We are debt-free today!

And what you are looking at is the expensive bottle of Cabernet Sauvignon that I brought back from Chile and it is empty; it was drunk last Friday and it was really great wine. Even greater was the occasion – we said that we will drink this wine, just the two of us when we have paid off completely our consumer debt and become debt-free.

Last Friday, February 1st  2013, at 9.32 am John sent me a text simply saying ‘done and dusted’. And it said it all: we are debt-free!

We paid off £100,000 ($157,000) worth of debt in three years…well, three years and three weeks to be exact. We probably could have paid it off five months earlier if we didn’t do work on our house  – during the last three years, we have spent about £25,000 (about $40,000) on a new roof and three remodelled bathrooms.

To become debt-free we sold only one thing: my car. Have to admit I did take it hard – this bright yellow Smart For Two was so much me – but looking back it was a good move that we ought to have done even without being in debt. This was not a safe car to drive and we don’t need two cars anyway.

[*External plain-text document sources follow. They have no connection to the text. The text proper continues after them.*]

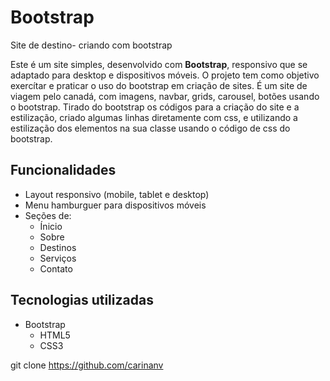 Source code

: # Bootstrap
Site de destino- criando com bootstrap


Este é um site simples, desenvolvido com **Bootstrap**, responsivo que se adaptado para desktop e dispositivos móveis. O projeto tem como objetivo exercítar e praticar o uso do bootstrap em criação de sites. É um site de viagem pelo canadá, com imagens, navbar, grids, carousel, botões usando o bootstrap.
Tirado do bootstrap os códigos para a criação do site e a estilização, criado algumas linhas diretamente com css, e utilizando a estilização dos elementos na sua classe usando o código de css do bootstrap.



## Funcionalidades

- Layout responsivo (mobile, tablet e desktop)
- Menu hamburguer para dispositivos móveis
- Seções de:
  - Ínicio
  - Sobre 
  - Destinos
  - Serviços
  - Contato


## Tecnologias utilizadas

- Bootstrap 
  - HTML5 
  - CSS3


git clone https://github.com/carinanv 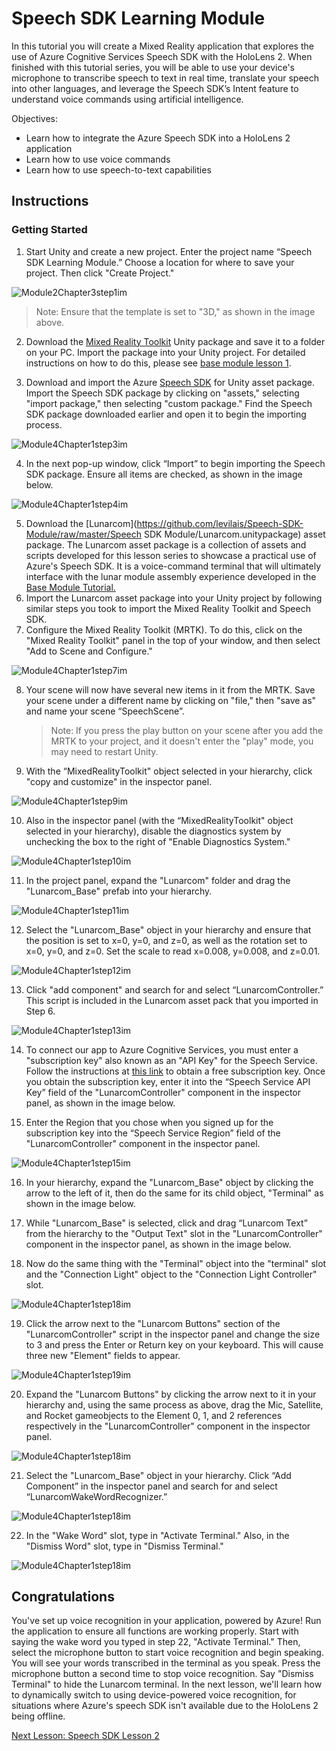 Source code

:# Speech SDK Learning Module

In this tutorial you will create a Mixed Reality application that explores the use of Azure Cognitive Services Speech SDK with the HoloLens 2. When finished with this tutorial series, you will be able to use your device's microphone to transcribe speech to text in real time, translate your speech into other languages, and leverage the Speech SDK’s Intent feature to understand voice commands using artificial intelligence.

Objectives:

- Learn how to integrate the Azure Speech SDK into a HoloLens 2 application
- Learn how to use voice commands
- Learn how to use speech-to-text capabilities

## Instructions

### Getting Started

1. Start Unity and create a new project. Enter the project name “Speech SDK Learning Module.” Choose a location for where to save your project. Then click "Create Project."

![Module2Chapter3step1im](images/module4chapter1step1im.PNG)

> Note: Ensure that the template is set to "3D," as shown in the image above.

2. Download the [Mixed Reality Toolkit](https://github.com/microsoft/MixedRealityToolkit-Unity/releases/download/v2.0.0-RC2/Microsoft.MixedReality.Toolkit.Unity.Foundation-v2.0.0-RC2.unitypackage) Unity package and save it to a folder on your PC. Import the package into your Unity project. For detailed instructions on how to do this, please see [base module lesson 1](mrlearning-base-ch1.md). 

3. Download and import the Azure [Speech SDK](https://aka.ms/csspeech/unitypackage) for Unity asset package. Import the Speech SDK package by clicking on "assets," selecting "import package," then selecting "custom package." Find the Speech SDK package downloaded earlier and open it to begin the importing process. 

![Module4Chapter1step3im](images/module4chapter1step3im.PNG)

4. In the next pop-up window, click “Import” to begin importing the Speech SDK package. Ensure all items are checked, as shown in the image below.

![Module4Chapter1step4im](images/module4chapter1step4im.PNG)


5. Download the [Lunarcom](https://github.com/levilais/Speech-SDK-Module/raw/master/Speech SDK Module/Lunarcom.unitypackage) asset package. The Lunarcom asset package is a collection of assets and scripts developed for this lesson series to showcase a practical use of Azure's Speech SDK. It is a voice-command terminal that will ultimately interface with the lunar module assembly experience developed in the [Base Module Tutorial.](mrlearning-base-ch6.md)
6. Import the Lunarcom asset package into your Unity project by following similar steps you took to import the Mixed Reality Toolkit and Speech SDK.
7. Configure the Mixed Reality Toolkit (MRTK). To do this, click on the "Mixed Reality Toolkit" panel in the top of your window, and then select "Add to Scene and Configure."

![Module4Chapter1step7im](images/module4chapter1step7im.PNG)

8. Your scene will now have several new items in it from the MRTK. Save your scene under a different name by clicking on "file," then "save as" and name your scene “SpeechScene”. 

   > Note: If you press the play button on your scene after you add the MRTK to your project, and it doesn't enter the "play" mode, you may need to restart Unity. 

9. With the “MixedRealityToolkit" object selected in your hierarchy, click "copy and customize" in the inspector panel.

![Module4Chapter1step9im](images/module4chapter1step9im.PNG)

10. Also in the inspector panel (with the “MixedRealityToolkit" object selected in your hierarchy), disable the diagnostics system by unchecking the box to the right of "Enable Diagnostics System."

![Module4Chapter1step10im](images/module4chapter1step10im.PNG)

11. In the project panel, expand the "Lunarcom" folder and drag the "Lunarcom_Base" prefab into your hierarchy.

![Module4Chapter1step11im](images/module4chapter1step11im.PNG)

12. Select the "Lunarcom_Base" object in your hierarchy and ensure that the position is set to x=0, y=0, and z=0, as well as the rotation set to x=0, y=0, and z=0. Set the scale to read x=0.008, y=0.008, and z=0.01.

![Module4Chapter1step12im](images/module4chapter1step12im.PNG)

13. Click "add component" and search for and select “LunarcomController.” This script is included in the Lunarcom asset pack that you imported in Step 6.

![Module4Chapter1step13im](images/module4chapter1step13im.PNG)

14. To connect our app to Azure Cognitive Services, you must enter a "subscription key" also known as an "API Key" for the Speech Service. Follow the instructions at [this link](https://docs.microsoft.com/en-us/azure/cognitive-services/speech-service/get-started) to obtain a free subscription key. Once you obtain the subscription key, enter it into the “Speech Service API Key” field of the "LunarcomController" component in the inspector panel, as shown in the image below.

15. Enter the Region that you chose when you signed up for the subscription key into the “Speech Service Region” field of the "LunarcomController" component in the inspector panel.

![Module4Chapter1step15im](images/module4chapter1step15im.PNG)

16. In your hierarchy, expand the "Lunarcom_Base" object by clicking the arrow to the left of it, then do the same for its child object, "Terminal" as shown in the image below.

17. While "Lunarcom_Base" is selected, click and drag “Lunarcom Text” from the hierarchy to the "Output Text" slot in the "LunarcomController" component in the inspector panel, as shown in the image below.
18. Now do the same thing with the "Terminal" object into the "terminal" slot and the "Connection Light" object to the "Connection Light Controller" slot.

![Module4Chapter1step18im](images/module4chapter1step18im.PNG)

19. Click the arrow next to the "Lunarcom Buttons" section of the "LunarcomController" script in the inspector panel and change the size to 3 and press the Enter or Return key on your keyboard. This will cause three new "Element" fields to appear.

![Module4Chapter1step19im](images/module4chapter1step19im.PNG)

20. Expand the "Lunarcom Buttons" by clicking the arrow next to it in your hierarchy and, using the same process as above, drag the Mic, Satellite, and Rocket gameobjects to the Element 0, 1, and 2 references respectively in the "LunarcomController" component in the inspector panel. 

![Module4Chapter1step18im](images/module4chapter1step20im.PNG)

21. Select the "Lunarcom_Base" object in your hierarchy. Click “Add Component” in the inspector panel and search for and select “LunarcomWakeWordRecognizer.”

![Module4Chapter1step18im](images/module4chapter1step21im.PNG)

22. In the "Wake Word" slot, type in "Activate Terminal." Also, in the "Dismiss Word" slot, type in "Dismiss Terminal."

![Module4Chapter1step18im](images/module4chapter1step22im.PNG)

## Congratulations

You've set up voice recognition in your application, powered by Azure! Run the application to ensure all functions are working properly. Start with saying the wake word you typed in step 22, "Activate Terminal." Then, select the microphone button to start voice recognition and begin speaking. You will see your words transcribed in the terminal as you speak. Press the microphone button a second time to stop voice recognition. Say "Dismiss Terminal" to hide the Lunarcom terminal. In the next lesson, we'll learn how to dynamically switch to using device-powered voice recognition, for situations where Azure's speech SDK isn't available due to the HoloLens 2 being offline.

[Next Lesson: Speech SDK Lesson 2](mrlearning-speechSDK-ch2.md)

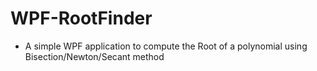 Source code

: # WPF-RootFinder
* A simple WPF application to compute the Root of a polynomial using Bisection/Newton/Secant method
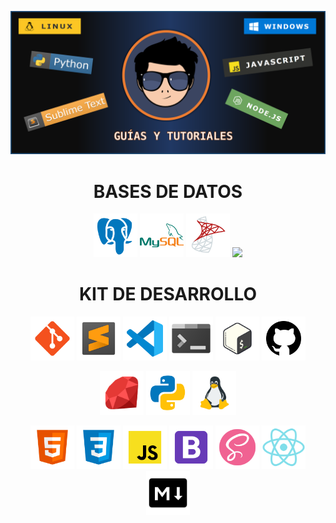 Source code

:[comment]: <> (theme: https://github.com/pages-themes/midnight)


<p align="center">
  <img src="assets/png/banner.png" alt="">
<p>

<!-- Databases -->
<h1 align="center">BASES DE DATOS</h1>
<p align="center">
    <!-- Postgres -->
    <a href="./db/postgres/"><kbd><img src="assets/png/postgresql.png" height="70"></kbd></a>
    <!-- MySQL -->
    <a href="./db/mysql/"><kbd><img src="assets/png/mysql.png" height="70"></kbd></a>
    <!-- MS-SQL Server -->
    <a href="#mssql"><kbd><img src="assets/png/mssql-server.png" height="70"></kbd></a>
    <!-- SQLITE -->
    <a href="#sqlite"><kbd><img src="assets/ico/sqlite.ico" height="70"></kbd></a>
</p>

<!-- Tools development -->
<h1 align="center">KIT DE DESARROLLO</h1>
<p align="center">
    <!-- Git -->
    <a href="devs/tools/git/index.md"><kbd><img src="assets/png/git.png" height="70"></kbd></a>
    <!-- SublimeText -->
    <a href="./editores/sublimetext/"><kbd><img src="assets/png/sublimetext.png" height="70"></kbd></a>
    <!-- Visual Studio Code -->
    <a href="#vs_code"><kbd><img src="assets/png/vs_code.png" height="70"></kbd></a>
    <!-- TERMINAL -->
    <a href="https://enidev911.notion.site/CMD-550b419ecf664511a0c27922641aa233"><kbd><img src="assets/png/windows_terminal.png" height="70"></kbd></a>
     <!-- BASH -->
    <a href="bash/"><kbd><img src="assets/png/bash.png" height="70"></kbd></a>
    <!-- Github -->
    <a href="#github"><kbd><img src="assets/png/github.png" height="70"></kbd></a>
</p>

<p align="center">
    <!-- Ruby -->
    <a href="./ruby/"><kbd><img src="assets/png/ruby.png" height="70"></kbd></a>
    <!-- Python -->
    <a href="./python/"><kbd><img src="assets/png/python.png" height="70"></kbd></a>
  <!-- Linux -->
  <a href="#linux"><kbd><img src="assets/png/linux.png" height="70"></kbd></a>
</p>

<p align="center">
     <!-- HTML -->
    <a href="devs/web/html/index.md"><kbd><img src="assets/png/html5.png" alt="logo html" height="70"></kbd></a>
    <!-- CSS -->
    <a href="#css"><kbd><img src="assets/png/css3.png" height="70"></kbd></a>
    <!-- JavaScript -->
    <a href="devs/programming/javascript_/index.md"><kbd><img src="assets/png/javascript.png" height="70"></kbd></a>
    <!-- Bootstrap -->
    <a href="#bootstrap"><kbd><img src="assets/png/bootstrap.png" height="70"></kbd></a>
    <!-- Sass -->
    <a href="#sass"><kbd><img src="assets/png/sass.png" height="70"></kbd></a>
    <!-- React -->
    <a href="./frontend/react/"><kbd><img src="assets/png/react.png" height="70"></kbd></a>
    <!-- Markdown -->
    <a href="./frontend/markdown/"><kbd>
    <picture>
      <source media="(prefers-color-scheme: dark)" srcset="./assets/png/markdown-dark.png" height="70">
      <source media="(prefers-color-scheme: light)" srcset="./assets/png/markdown.png" height="70">
      <img alt="Mostrar el icono según el modo" src="./assets/png/markdown.png" height="70">
    </picture></kbd></a>
</p>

How did we do it? How to pay off debt?

Mostly by following simple personal finance rules and developing healthy money habits. I also developed a system for paying off debt and living debt-free that combines working on emotions, learning and taking action.

#1. Consolidated our debt

Debt consolidation is not always a bad idea and in some cases could be very useful.

Most of our debt was on seven different credit cards and two of them from MBNA (ie BoA) had increased their interest substantially for no reason. Taking into account this and that managing so many cards may be a logistics nightmare and very time consuming we approached our bank for a consolidation loan.

We had been with our bank for decades and are very good customers; after all, during the first year of debt repayment, we single-handedly kept one junior employee in a job.

Hence, our bank was very good to us in return and after a discussion with our personal bank manager, we took out an £80K ($126K) consolidation loan secured against the house at 7.7% interest. On January 4, 2010, we had a consolidation loan to run for ten years, approximately £16K on credit cards and overdraft.

Ten years! Talking ultra-marathons; though at the time it felt to me more like a prison sentence.

#2. Got educated

Most people go through their lives not understanding what money is and how it works. Some don’t even mind.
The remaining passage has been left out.